Отец Егорий заглянул в печь и подбросил туда еще пару полешек. Спать он не собирался, значит, ни к чему ждать, пока прогорят. Ему захотелось есть. А потом — курить. Он даже ощутил, как удобно лежит в руке вересковая трубочка, услыхал звук втягиваемого чрез нее дыма. Игорь Саввич даже головой мотнул, чтобы отогнать наваждение. Десяток с лишком лет как оставил он зелье: только строгий к себе может быть строг к другим, меньшим.
«Который теперь час?» — подумал он. Часы были в кармане пальто, пальто — в сенях. В сени же идти не хотелось. Не потому что там холодно.
К стыду своему отец Егорий понял: боязно.
После проветривания на кухне стало свежо. Отец Егорий подвинулся ближе к печке и вновь глянул на открытые страницы. И опять не смог читать: глаза бегали по одной фразе, никак не зацепляясь за смысл.
Никогда и никого не боялся Игорь Саввич Потмаков.

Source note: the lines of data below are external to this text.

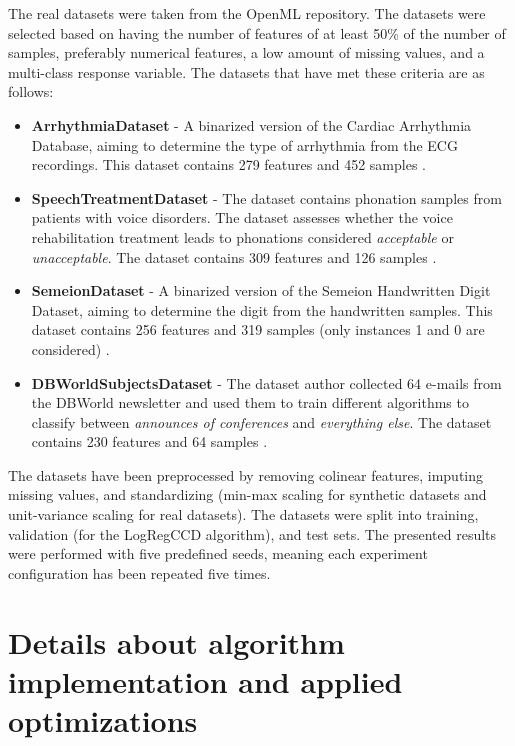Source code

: \documentclass[11pt]{article}
\begin{document}
The real datasets were taken from the OpenML \cite{OpenML2013} repository. The datasets were selected based on having the number of features of at least 50\% of the number of samples, preferably numerical features, a low amount of missing values, and a multi-class response variable. The datasets that have met these criteria are as follows:
\begin{itemize}
    \item \textbf{ArrhythmiaDataset} - A binarized version of the Cardiac Arrhythmia Database, aiming to determine the type of arrhythmia from the ECG recordings. This dataset contains 279 features and 452 samples \cite{arrhythmia_5}.
    \item \textbf{SpeechTreatmentDataset} - The dataset contains phonation samples from patients with voice disorders. The dataset assesses whether the voice rehabilitation treatment leads to phonations considered \textit{acceptable} or \textit{unacceptable}. The dataset contains 309 features and 126 samples \cite{lsvt_voice_rehabilitation_282}.
    
    \item \textbf{SemeionDataset} - A binarized version of the Semeion Handwritten Digit Dataset, aiming to determine the digit from the handwritten samples. This dataset contains 256 features and 319 samples (only instances 1 and 0 are considered) \cite{semeion_handwritten_digit_178}.
    \item \textbf{DBWorldSubjectsDataset} - The dataset author collected 64 e-mails from the DBWorld newsletter and used them to train different algorithms to classify between \textit{announces of conferences} and \textit{everything else}. The dataset contains 230 features and 64 samples \cite{dbworld_e-mails_219}.

\end{itemize}

The datasets have been preprocessed by removing colinear features, imputing missing values, and standardizing (min-max scaling for synthetic datasets and unit-variance scaling for real datasets). The datasets were split into training, validation (for the LogRegCCD algorithm), and test sets. The presented results were performed with five predefined seeds, meaning each experiment configuration has been repeated five times.


\section{Details about algorithm implementation and applied optimizations}
\end{document}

Не потому, что сызмальства был крупнее и сильнее сверстников, не потому, что родители, люди известные и весомые в обществе, оберегали, как могли, единственного сына… Всю жизнь, без малого пять десятков лет, чувствовал над собой Игорь Саввич мощную и добрую руку. Какое бы дело он ни затеял, рука эта расчищала путь, надежно укрывала с тыла. Имя этой руки было Бог. Потому шел Игорь Саввич по лезвию ножа уверенней, чем иные — по бетонному мосту: знал, куда ступать. Ныне ж ощутил он вдруг, что один. И беззащитна сейчас его спина. Ощутил и содрогнулся.
Тогда, летом, приняв предложение Серафима, он сделал свой, свой выбор. Было ли это ошибкой? Или настало время зрелости? Страшно стало отцу Егорию, но осознав, отчего ему страшно, он почувствовал облегчение. И даже улыбнулся, раздвинув густые усы. А улыбнувшись, встал. И обошел весь дом, снизу доверху, зажигая повсюду свет. И пусто было в доме: ни бесов, ни воров, ни призраков. Пусто!